Today, the Global Alliance for Trade Facilitation releases two publications that can help those involved in trade reforms better understand the specific challenges facing MSMEs and make real strides in helping these smaller businesses share in the benefits of the World Trade Organization’s Trade Facilitation Agreement (TFA).
The first of these papers, Small Businesses, Great Opportunities, showcases research that confirms MSMEs should be the primary beneficiaries of trade facilitation reforms and suggests ways that these efforts can do better at engaging smaller businesses to make the process more attune to their particular needs.
The second publication, The Trade Facilitation Agreement Through an MSME Lens, provides practical guidance on actions the Alliance, policy makers, and development practitioners can take to ensure that implementation of the TFA supports MSMEs as they look to enter or grow in world markets.
Both publications have drawn on best practices in engaging MSMEs in trade facilitation reforms worldwide and add lessons from the Alliance’s own experience in delivering projects to make trade simpler, faster, and less costly.
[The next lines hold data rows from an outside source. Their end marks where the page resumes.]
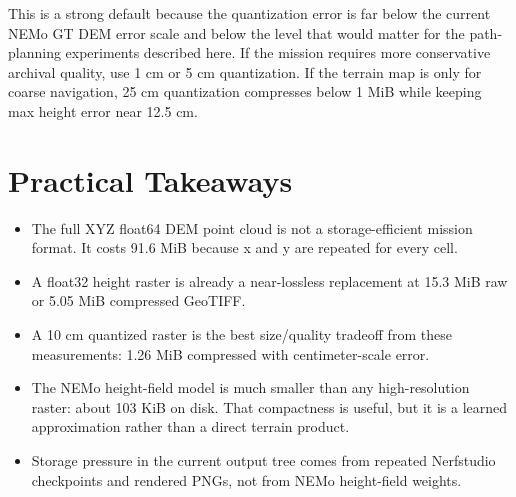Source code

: \documentclass[10pt]{article}
\begin{document}
This is a strong default because the quantization error is far below the current NEMo GT DEM error scale and below the level that would matter for the path-planning experiments described here. If the mission requires more conservative archival quality, use 1 cm or 5 cm quantization. If the terrain map is only for coarse navigation, 25 cm quantization compresses below 1 MiB while keeping max height error near 12.5 cm.

\section{Practical Takeaways}

\begin{itemize}[leftmargin=*]
  \item The full XYZ float64 DEM point cloud is not a storage-efficient mission format. It costs 91.6 MiB because x and y are repeated for every cell.
  \item A float32 height raster is already a near-lossless replacement at 15.3 MiB raw or 5.05 MiB compressed GeoTIFF.
  \item A 10 cm quantized raster is the best size/quality tradeoff from these measurements: 1.26 MiB compressed with centimeter-scale error.
  \item The NEMo height-field model is much smaller than any high-resolution raster: about 103 KiB on disk. That compactness is useful, but it is a learned approximation rather than a direct terrain product.
  \item Storage pressure in the current output tree comes from repeated Nerfstudio checkpoints and rendered PNGs, not from NEMo height-field weights.
\end{itemize}
\end{document}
“Trade facilitation reforms can unlock enormous value for smaller businesses if we involve them more in the reform process and engage them in ways that recognise that the people in these businesses have limited time and resources,” said Candice White, Alliance Knowledge Specialist and the author of both publications. “Reform efforts can help MSMEs build new or stronger relations with government agencies, include training to help them make the most of their opportunities, and do a better job of measuring impacts on smaller businesses.”
The Alliance has been applying these lessons in its own projects. To build more inclusive partnerships as part of its work, the Alliance is reaching out through the national committees of the International Chamber of Commerce (ICC), one of its host organisations, as well as through the supplier networks of its more than 30 global business partners.
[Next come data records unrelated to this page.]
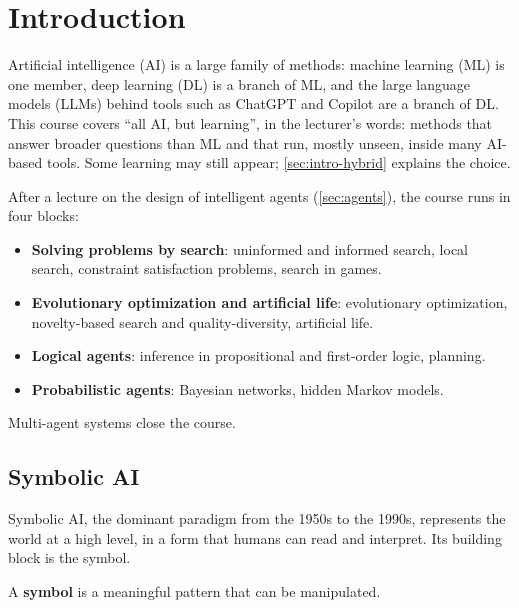 \section{Introduction}\label{sec:introduction}

Artificial intelligence (AI) is a large family of methods: machine learning
(ML) is one member, deep learning (DL) is a branch of ML, and the large language
models (LLMs) behind tools such as ChatGPT and Copilot are a branch of DL. This
course covers ``all AI, but learning'', in the lecturer's words: methods that
answer broader questions than ML and that run, mostly unseen, inside many
AI-based tools. Some learning may still appear; \cref{sec:intro-hybrid}
explains the choice.

After a lecture on the design of intelligent agents (\cref{sec:agents}), the
course runs in four blocks:
\begin{itemize}
  \item \textbf{Solving problems by search}: uninformed and informed search,
    local search, constraint satisfaction problems, search in games.
  \item \textbf{Evolutionary optimization and artificial life}: evolutionary
    optimization, novelty-based search and quality-diversity, artificial life.
  \item \textbf{Logical agents}: inference in propositional and first-order
    logic, planning.
  \item \textbf{Probabilistic agents}: Bayesian networks, hidden Markov models.
\end{itemize}
Multi-agent systems close the course.

\subsection{Symbolic AI}\label{sec:intro-symbolic}

Symbolic AI, the dominant paradigm from the 1950s to the 1990s, represents the
world at a high level, in a form that humans can read and interpret. Its
building block is the symbol.

\begin{definition}[Symbol]\label{def:symbol}
  A \textbf{symbol} is a meaningful pattern that can be manipulated.
\end{definition}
The Alliance is also designing projects to be more sensitive to MSME needs, emphasizing the need for communications and systems to be designed in ways they can be easily understood by all businesspeople and that use local languages and include user-friendly assistance.
These publications are stepping stones in furthering the Alliance’s knowledge base in making trade facilitation reforms work for MSMEs They allow it to hone its own approach while it gathers more data and experience from its projects that will be shared regularly.